== Segment start ==

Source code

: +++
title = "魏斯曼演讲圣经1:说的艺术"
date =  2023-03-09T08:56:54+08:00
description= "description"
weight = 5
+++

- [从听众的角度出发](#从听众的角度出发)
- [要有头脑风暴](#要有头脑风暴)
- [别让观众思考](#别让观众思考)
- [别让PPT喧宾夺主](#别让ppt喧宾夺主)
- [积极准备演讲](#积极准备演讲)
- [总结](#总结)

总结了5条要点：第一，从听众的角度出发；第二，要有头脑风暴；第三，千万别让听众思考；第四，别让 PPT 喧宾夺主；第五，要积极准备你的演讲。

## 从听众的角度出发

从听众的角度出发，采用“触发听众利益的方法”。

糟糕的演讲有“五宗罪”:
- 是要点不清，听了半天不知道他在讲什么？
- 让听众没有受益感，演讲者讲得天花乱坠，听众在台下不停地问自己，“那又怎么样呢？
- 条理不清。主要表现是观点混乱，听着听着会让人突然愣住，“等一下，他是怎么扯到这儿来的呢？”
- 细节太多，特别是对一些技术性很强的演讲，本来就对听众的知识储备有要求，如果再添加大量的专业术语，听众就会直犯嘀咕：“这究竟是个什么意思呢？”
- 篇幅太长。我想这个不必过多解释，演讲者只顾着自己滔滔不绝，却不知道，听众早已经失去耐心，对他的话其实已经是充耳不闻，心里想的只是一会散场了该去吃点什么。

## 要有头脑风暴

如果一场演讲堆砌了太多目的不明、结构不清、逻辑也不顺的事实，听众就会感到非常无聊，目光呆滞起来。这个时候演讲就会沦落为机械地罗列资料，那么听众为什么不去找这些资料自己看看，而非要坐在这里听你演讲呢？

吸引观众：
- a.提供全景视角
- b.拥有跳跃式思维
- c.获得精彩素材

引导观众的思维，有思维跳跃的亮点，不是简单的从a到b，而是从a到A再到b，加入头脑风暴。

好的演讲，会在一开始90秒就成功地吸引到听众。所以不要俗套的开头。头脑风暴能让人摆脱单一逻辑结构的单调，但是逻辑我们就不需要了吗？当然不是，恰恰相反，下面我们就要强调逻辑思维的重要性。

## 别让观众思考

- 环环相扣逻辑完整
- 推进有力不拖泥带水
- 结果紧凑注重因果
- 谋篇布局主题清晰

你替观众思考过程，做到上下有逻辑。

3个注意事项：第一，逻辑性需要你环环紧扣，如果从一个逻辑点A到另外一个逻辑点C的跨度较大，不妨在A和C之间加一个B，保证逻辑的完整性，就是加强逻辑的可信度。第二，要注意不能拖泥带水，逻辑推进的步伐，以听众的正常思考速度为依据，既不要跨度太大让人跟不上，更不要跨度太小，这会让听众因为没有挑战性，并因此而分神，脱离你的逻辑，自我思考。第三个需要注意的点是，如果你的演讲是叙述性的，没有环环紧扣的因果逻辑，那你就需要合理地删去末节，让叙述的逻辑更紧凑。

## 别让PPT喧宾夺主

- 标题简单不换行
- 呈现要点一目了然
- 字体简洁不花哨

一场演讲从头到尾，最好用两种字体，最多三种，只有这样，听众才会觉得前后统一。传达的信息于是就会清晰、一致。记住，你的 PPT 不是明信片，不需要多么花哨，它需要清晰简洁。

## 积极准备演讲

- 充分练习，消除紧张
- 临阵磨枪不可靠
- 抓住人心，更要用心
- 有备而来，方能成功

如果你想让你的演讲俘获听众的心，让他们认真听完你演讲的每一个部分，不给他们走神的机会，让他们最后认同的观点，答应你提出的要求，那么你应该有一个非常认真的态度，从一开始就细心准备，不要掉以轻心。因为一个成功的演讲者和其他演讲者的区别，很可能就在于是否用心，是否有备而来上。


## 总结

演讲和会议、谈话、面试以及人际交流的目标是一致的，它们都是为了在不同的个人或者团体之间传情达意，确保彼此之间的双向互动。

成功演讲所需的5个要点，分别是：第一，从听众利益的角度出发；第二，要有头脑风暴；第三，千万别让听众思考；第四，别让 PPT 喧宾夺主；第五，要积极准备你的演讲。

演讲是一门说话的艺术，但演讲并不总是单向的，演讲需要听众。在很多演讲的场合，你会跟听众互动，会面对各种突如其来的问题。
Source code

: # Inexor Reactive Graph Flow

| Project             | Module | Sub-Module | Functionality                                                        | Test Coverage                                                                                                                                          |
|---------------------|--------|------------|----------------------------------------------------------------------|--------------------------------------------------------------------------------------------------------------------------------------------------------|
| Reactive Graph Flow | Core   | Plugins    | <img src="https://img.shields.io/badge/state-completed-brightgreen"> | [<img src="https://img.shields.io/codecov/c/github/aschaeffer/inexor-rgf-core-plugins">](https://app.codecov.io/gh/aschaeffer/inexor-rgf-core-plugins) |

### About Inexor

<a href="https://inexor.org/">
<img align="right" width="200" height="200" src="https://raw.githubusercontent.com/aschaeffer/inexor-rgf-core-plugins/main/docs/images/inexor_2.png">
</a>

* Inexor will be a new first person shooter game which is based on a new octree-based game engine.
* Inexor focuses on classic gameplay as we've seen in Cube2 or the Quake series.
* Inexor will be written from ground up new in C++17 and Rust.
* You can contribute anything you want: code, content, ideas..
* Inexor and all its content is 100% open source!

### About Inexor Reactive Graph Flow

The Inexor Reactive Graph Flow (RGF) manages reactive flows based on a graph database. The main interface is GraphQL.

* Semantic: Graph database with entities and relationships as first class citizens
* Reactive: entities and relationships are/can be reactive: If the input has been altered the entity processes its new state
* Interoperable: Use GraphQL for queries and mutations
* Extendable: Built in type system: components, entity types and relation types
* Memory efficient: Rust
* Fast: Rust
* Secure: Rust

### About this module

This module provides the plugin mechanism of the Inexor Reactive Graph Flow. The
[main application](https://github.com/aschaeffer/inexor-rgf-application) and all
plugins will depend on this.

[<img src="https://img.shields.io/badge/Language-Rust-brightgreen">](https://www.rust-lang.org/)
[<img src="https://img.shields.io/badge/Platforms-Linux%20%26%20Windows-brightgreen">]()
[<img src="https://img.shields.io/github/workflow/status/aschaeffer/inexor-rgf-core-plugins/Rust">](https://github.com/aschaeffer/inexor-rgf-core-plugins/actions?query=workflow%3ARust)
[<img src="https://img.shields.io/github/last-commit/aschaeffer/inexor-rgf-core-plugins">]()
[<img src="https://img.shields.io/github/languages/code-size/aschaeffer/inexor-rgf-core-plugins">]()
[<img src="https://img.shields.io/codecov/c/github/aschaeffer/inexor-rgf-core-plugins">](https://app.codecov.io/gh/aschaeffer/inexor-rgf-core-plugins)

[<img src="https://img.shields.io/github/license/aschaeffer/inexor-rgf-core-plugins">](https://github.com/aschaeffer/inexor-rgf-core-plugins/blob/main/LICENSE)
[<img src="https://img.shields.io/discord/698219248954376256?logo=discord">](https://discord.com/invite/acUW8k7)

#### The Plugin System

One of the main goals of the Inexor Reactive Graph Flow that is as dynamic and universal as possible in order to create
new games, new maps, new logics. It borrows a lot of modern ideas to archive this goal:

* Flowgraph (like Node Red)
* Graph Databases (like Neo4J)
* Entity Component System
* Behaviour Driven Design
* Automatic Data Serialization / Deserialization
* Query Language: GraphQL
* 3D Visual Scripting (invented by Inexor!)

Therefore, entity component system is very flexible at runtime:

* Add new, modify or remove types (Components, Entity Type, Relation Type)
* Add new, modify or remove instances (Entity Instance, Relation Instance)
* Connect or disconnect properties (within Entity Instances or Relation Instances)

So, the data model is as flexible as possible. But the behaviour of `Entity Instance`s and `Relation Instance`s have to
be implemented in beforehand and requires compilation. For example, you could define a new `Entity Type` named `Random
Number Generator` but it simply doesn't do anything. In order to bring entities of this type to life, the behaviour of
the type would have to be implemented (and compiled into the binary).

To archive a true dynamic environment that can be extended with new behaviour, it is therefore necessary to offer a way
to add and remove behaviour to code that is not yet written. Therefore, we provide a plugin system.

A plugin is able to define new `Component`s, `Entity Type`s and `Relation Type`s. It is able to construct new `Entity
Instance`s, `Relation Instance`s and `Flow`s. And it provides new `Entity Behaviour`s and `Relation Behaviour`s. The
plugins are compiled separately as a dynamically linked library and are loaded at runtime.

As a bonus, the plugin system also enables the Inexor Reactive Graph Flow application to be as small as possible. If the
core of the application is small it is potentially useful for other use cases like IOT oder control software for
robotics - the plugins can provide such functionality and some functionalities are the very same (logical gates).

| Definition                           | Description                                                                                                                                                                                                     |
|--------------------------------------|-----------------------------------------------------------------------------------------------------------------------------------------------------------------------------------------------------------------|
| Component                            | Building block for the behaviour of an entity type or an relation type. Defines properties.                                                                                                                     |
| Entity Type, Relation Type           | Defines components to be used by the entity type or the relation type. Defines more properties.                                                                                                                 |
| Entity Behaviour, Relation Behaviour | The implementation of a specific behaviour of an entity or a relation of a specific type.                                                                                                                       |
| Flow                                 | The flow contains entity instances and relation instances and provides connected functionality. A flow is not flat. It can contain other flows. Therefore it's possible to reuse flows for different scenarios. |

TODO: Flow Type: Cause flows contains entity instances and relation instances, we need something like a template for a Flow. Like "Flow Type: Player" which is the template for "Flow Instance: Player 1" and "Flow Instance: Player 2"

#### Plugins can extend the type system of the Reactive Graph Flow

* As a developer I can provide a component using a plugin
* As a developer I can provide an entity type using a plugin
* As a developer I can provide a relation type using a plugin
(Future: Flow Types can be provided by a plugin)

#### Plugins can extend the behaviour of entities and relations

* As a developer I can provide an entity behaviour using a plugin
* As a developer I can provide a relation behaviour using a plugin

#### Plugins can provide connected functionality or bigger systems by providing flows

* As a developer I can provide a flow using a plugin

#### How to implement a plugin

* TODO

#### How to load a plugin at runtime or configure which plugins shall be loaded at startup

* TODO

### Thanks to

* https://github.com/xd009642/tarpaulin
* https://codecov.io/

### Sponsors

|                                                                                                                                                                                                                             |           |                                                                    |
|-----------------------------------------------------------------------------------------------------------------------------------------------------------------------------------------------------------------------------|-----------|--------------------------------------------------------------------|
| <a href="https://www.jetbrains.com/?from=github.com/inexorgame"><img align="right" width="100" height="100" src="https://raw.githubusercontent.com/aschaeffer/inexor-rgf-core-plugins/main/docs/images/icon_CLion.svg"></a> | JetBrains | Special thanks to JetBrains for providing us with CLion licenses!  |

== Segment end ==

**Exercise instructions**. Given the data above, which lines hold the string "contains"? Return them.

**Result of this task**.
| Flow                                 | The flow contains entity instances and relation instances and provides connected functionality. A flow is not flat. It can contain other flows. Therefore it's possible to reuse flows for different scenarios. |
TODO: Flow Type: Cause flows contains entity instances and relation instances, we need something like a template for a Flow. Like "Flow Type: Player" which is the template for "Flow Instance: Player 1" and "Flow Instance: Player 2"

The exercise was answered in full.